Creates costly federal bureaucracy duplicating existing NRC radiation licensing and institutional IRB oversight, imposing substantial compliance burdens that delay basic research without clear marginal safety benefits. The RDRC system—requiring FDA-approved committees, quarterly meetings, detailed annual reports, and special submissions—chills scientific inquiry and diverts resources from actual research, violating the principle that basic research oversight should be decentralized.

delete PART 207—REQUIREMENTS FOR FOREIGN AND DOMESTIC ESTABLISHMENT REGISTRATION AND LISTING FOR HUMAN DRUGS, INCLUDING DRUGS THAT ARE REGULATED UNDER A BIOLOGICS LICENSE APPLICATION, AND ANIMAL DRUGS, AND THE NATIONAL DRUG CODE 21-CFR-207 · 2016
Summary

This regulation (21 CFR Part 207) establishes the FDA's drug establishment registration and product listing system. It requires manufacturers, repackers, relabelers, and salvagers to register their establishments and list their drugs with unique National Drug Codes (NDCs). It defines key terms, specifies registration and listing requirements, annual updates, and procedures for obtaining and assigning NDCs.

Reason

The regulation imposes substantial compliance costs on businesses, particularly small manufacturers who bear disproportionate burdens. It enforces unconstitutional federal overreach by regulating purely intrastate drug manufacturing under an expansive Commerce Clause interpretation. The mandatory NDC system creates a government-controlled monopoly on product identification, stifling private innovation and raising barriers to entry that protect incumbent pharmaceutical companies from competition. Annual registration updates and complex listing requirements divert resources from productive activities, while centralizing drug market information in a single federal agency creates dangerous single points of failure and potential for regulatory capture.

keep PART 174—INDIRECT FOOD ADDITIVES: GENERAL 21-CFR-174 · 2016
Summary

Defines good manufacturing practices for food-contact substances, setting limits on migration into food, purity requirements, and categorizing permissible substances including GRAS items, prior-sanctioned substances, and those with premarket notifications. Serves as a safety framework preventing harmful chemical transfer from packaging/equipment to food.

Reason

Food safety from chemical contamination represents an irremediable market failure with severe negative externalities that consumers cannot protect themselves against. The unseen costs of repeal—unseen because they would manifest as cancers, endocrine disorders, and birth defects that would only be traced to packaging years later—far outweigh visible compliance expenses. This regulation prevents the tragedy of the commons where profit-maximizing firms would otherwise cut corners on material safety, knowing consumers cannot detect toxins and litigation would lag behind harm. A patchwork of state standards would fail for interstate commerce and create regulatory arbitrage. While Chevron deference enabled overreach elsewhere, here Congress directly authorized the FDA to regulate food additives under the FD&C Act—a legitimate exercise of the Commerce Clause to prevent cross-state health harms. The regulation achieves its safety goal through objective, scientifically-reviewable migration limits that are less costly and more effective than post-harm litigation or private certification schemes.

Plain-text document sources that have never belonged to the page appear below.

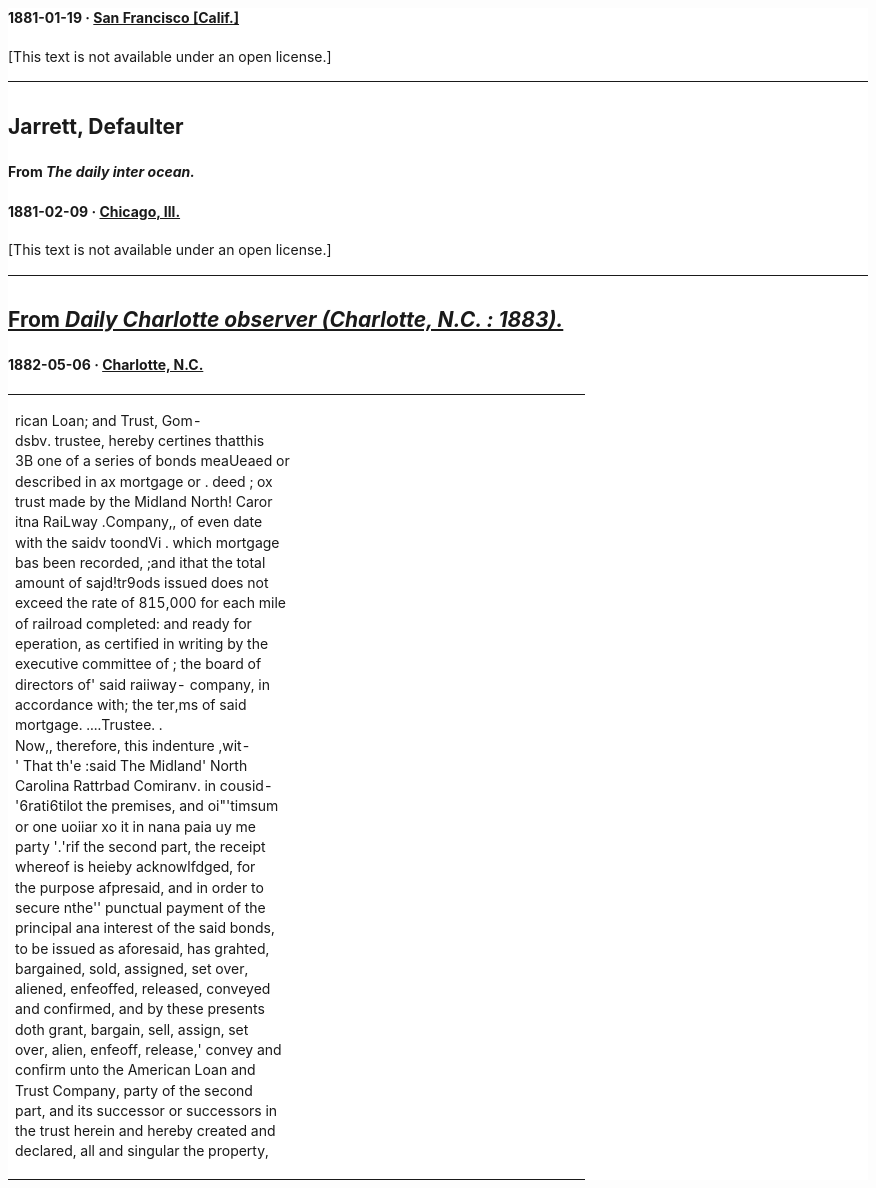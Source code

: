 #### 1881-01-19 &middot; [San Francisco [Calif.]](http://dbpedia.org/resource/San_Francisco)

[This text is not available under an open license.]

---

## Jarrett, Defaulter

#### From _The daily inter ocean._

#### 1881-02-09 &middot; [Chicago, Ill.](http://dbpedia.org/resource/Chicago)

[This text is not available under an open license.]

---

## [From _Daily Charlotte observer (Charlotte, N.C. : 1883)._](https://newspapers.digitalnc.org/lccn/sn83045669/1882-05-06/ed-1/seq-1/)

#### 1882-05-06 &middot; [Charlotte, N.C.](http://dbpedia.org/resource/Charlotte%2C_North_Carolina)

<table style="width: 100%;"><tr><td style="width: 50%">

rican Loan; and Trust, Gom-  
dsbv. trustee, hereby certines thatthis  
3B one of a series of bonds meaUeaed or  
described in ax mortgage or . deed ; ox  
trust made by the Midland North! Caror  
itna RaiLway .Company,, of even date  
with the saidv toondVi . which mortgage  
bas been recorded, ;and ithat the total  
amount of sajd!tr9ods issued does not  
exceed the rate of 815,000 for each mile  
of railroad completed: and ready for  
eperation, as certified in writing by the  
executive committee of ; the board of  
directors of&#x27; said raiiway- company, in  
accordance with; the ter,ms of said  
mortgage. ....Trustee. .  
Now,, therefore, this indenture ,wit-  
&#x27; That th&#x27;e :said The Midland&#x27; North  
Carolina Rattrbad Comiranv. in cousid-  
&#x27;6rati6tilot the premises, and oi&quot;&#x27;timsum  
or one uoiiar xo it in nana paia uy me  
party &#x27;.&#x27;rif the second part, the receipt  
whereof is heieby acknowlfdged, for  
the purpose afpresaid, and in order to  
secure nthe&#x27;&#x27; punctual payment of the  
principal ana interest of the said bonds,  
to be issued as aforesaid, has grahted,  
bargained, sold, assigned, set over,  
aliened, enfeoffed, released, conveyed  
and confirmed, and by these presents  
doth grant, bargain, sell, assign, set  
over, alien, enfeoff, release,&#x27; convey and  
confirm unto the American Loan and  
Trust Company, party of the second  
part, and its successor or successors in  
the trust herein and hereby created and  
declared, all and singular the property,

delete PART 166—MARGARINE 21-CFR-166 · 2016
Summary

This regulation mandates specific labeling requirements for margarine/oleomargarine, including that the product name must appear in type at least as large as any other text on the label, plus detailed technical specifications (minimum 20-point type on inner wrappers), and defines the standard of identity for margarine including permitted ingredients and vitamin requirements.

Reason

The regulation imposes unnecessary prescriptive requirements that increase compliance costs, particularly for small producers, while adding little to consumer protection beyond what general truth-in-advertising laws already provide. The rigid standard of identity stifles product innovation and may keep healthier or more affordable alternatives off the market. Federal overreach into labeling details violates principles of federalism and economic freedom.